Enfin, STEP s’impose de plus en plus comme format pivot pour les plateformes web de visualisation et de configuration de produits. De nombreuses solutions SaaS acceptent un fichier STEP comme entrée, puis le convertissent en expérience interactive 3D pour les équipes commerciales, le marketing ou les salons professionnels. Ce recyclage de la donnée CAO vers des usages non techniques illustre bien la polyvalence du format : d’un fichier pensé initialement pour l’ingénierie, on dérive des supports de communication, de formation ou de maintenance, sans recréer la géométrie à chaque fois.
Optimisation des fichiers STEP pour l’échange de données techniques
Produire un fichier STEP « qui s’ouvre » n’est plus suffisant ; l’enjeu aujourd’hui est de générer des fichiers STEP optimisés pour l’échange : légers, propres et adaptés à l’usage cible. Un modèle trop détaillé, truffé de petits congés, de taraudages modélisés en volume ou de logos en relief, sera difficile à exploiter pour un fournisseur qui a simplement besoin de comprendre l’encombrement global. À l’inverse, un fichier trop simplifié risque de masquer des éléments critiques pour la fabrication ou l’assemblage. Comment trouver le bon équilibre ?

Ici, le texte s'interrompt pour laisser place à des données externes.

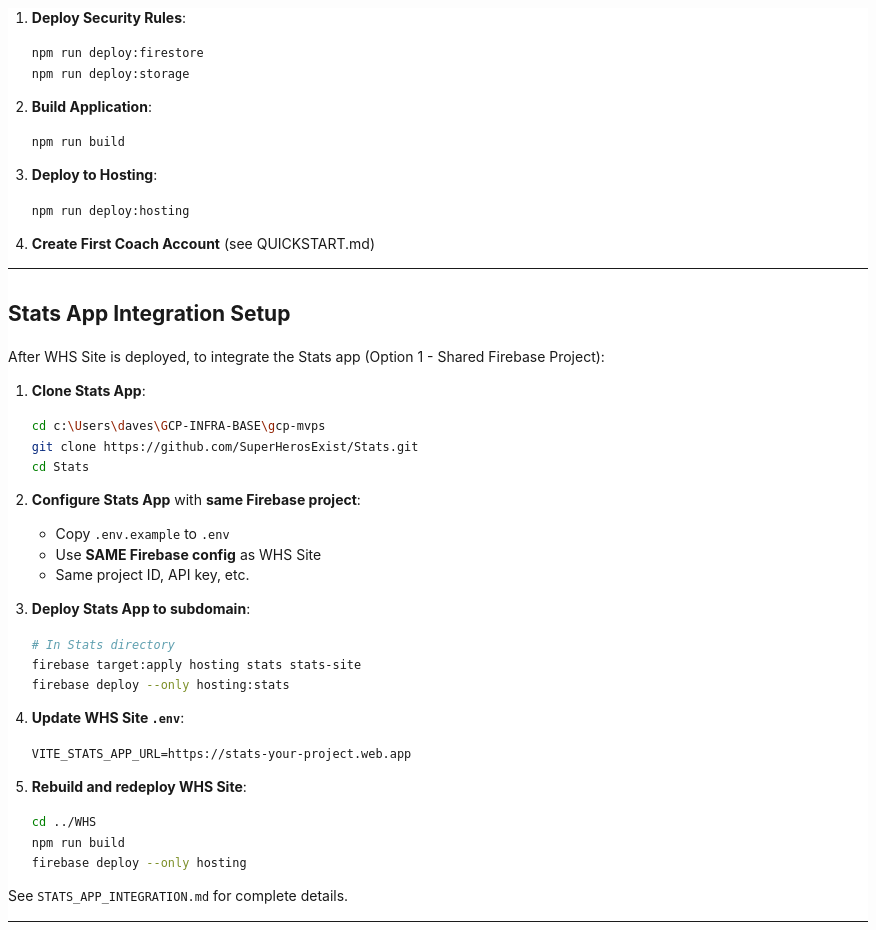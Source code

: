 1. **Deploy Security Rules**:
   ```bash
   npm run deploy:firestore
   npm run deploy:storage
   ```

2. **Build Application**:
   ```bash
   npm run build
   ```

3. **Deploy to Hosting**:
   ```bash
   npm run deploy:hosting
   ```

4. **Create First Coach Account** (see QUICKSTART.md)

---

## Stats App Integration Setup

After WHS Site is deployed, to integrate the Stats app (Option 1 - Shared Firebase Project):

1. **Clone Stats App**:
   ```bash
   cd c:\Users\daves\GCP-INFRA-BASE\gcp-mvps
   git clone https://github.com/SuperHerosExist/Stats.git
   cd Stats
   ```

2. **Configure Stats App** with **same Firebase project**:
   - Copy `.env.example` to `.env`
   - Use **SAME Firebase config** as WHS Site
   - Same project ID, API key, etc.

3. **Deploy Stats App to subdomain**:
   ```bash
   # In Stats directory
   firebase target:apply hosting stats stats-site
   firebase deploy --only hosting:stats
   ```

4. **Update WHS Site `.env`**:
   ```env
   VITE_STATS_APP_URL=https://stats-your-project.web.app
   ```

5. **Rebuild and redeploy WHS Site**:
   ```bash
   cd ../WHS
   npm run build
   firebase deploy --only hosting
   ```

See `STATS_APP_INTEGRATION.md` for complete details.

---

La première étape consiste à clarifier l’objectif du fichier STEP : est-il destiné à de la fabrication, de la co-conception, de la simple consultation ou de la mise en catalogue ? Pour la fabrication, vous devrez conserver les détails essentiels (surfaces fonctionnelles, tolérances, perçages techniques) ; pour la consultation ou le chiffrage, un modèle simplifié, parfois « dégradé » pour protéger la propriété intellectuelle, sera souvent plus pertinent. De nombreux logiciels CAO proposent des outils de simplification automatique (suppression de petits congés, de détails internes) avant l’export STEP, qu’il est judicieux d’utiliser de manière systématique.
Sur le plan pratique, quelques bonnes pratiques permettent d’optimiser vos exports STEP :
- Choisir le protocole d’application approprié (AP214 ou AP242) en fonction des besoins en couleurs, tolérances et annotations.
- Nettoyer l’arbre de construction avant l’export : supprimer corps inutilisés, esquisses orphelines, configurations obsolètes.
- Adapter le niveau de détail au destinataire : modèle complet pour un partenaire de confiance, version simplifiée pour un devis ou une consultation.
- Vérifier systématiquement le fichier STEP exporté dans une visionneuse indépendante ou un second logiciel, comme si vous étiez le destinataire.
On peut comparer cette démarche à la préparation d’un dossier technique avant envoi : vous ne transmettez pas l’intégralité de vos notes internes, mais un document clair, structuré et adapté au lecteur. De la même façon, un fichier STEP optimisé réduit les risques d’incompréhension, de lenteurs et de retours multiples. À l’échelle d’une entreprise, formaliser ces règles d’export dans une procédure ou un guide interne contribue largement à améliorer la qualité des échanges de données techniques, et à tirer pleinement parti de la puissance du format STEP dans votre écosystème CAO.